··· SUPPLIED RECORDS

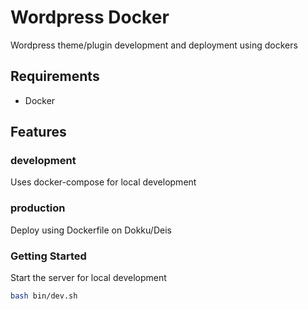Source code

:# Wordpress Docker
Wordpress theme/plugin development and deployment using dockers

## Requirements

* Docker

## Features

### development
Uses docker-compose for local development

### production
Deploy using Dockerfile on Dokku/Deis

### Getting Started

Start the server for local development
```bash
bash bin/dev.sh
```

······

TASK REQUIREMENTS ->
Every line above that holds the word "Wordpress" is to be found and copied.

WORKED SOLUTION ->
:# Wordpress Docker
Wordpress theme/plugin development and deployment using dockers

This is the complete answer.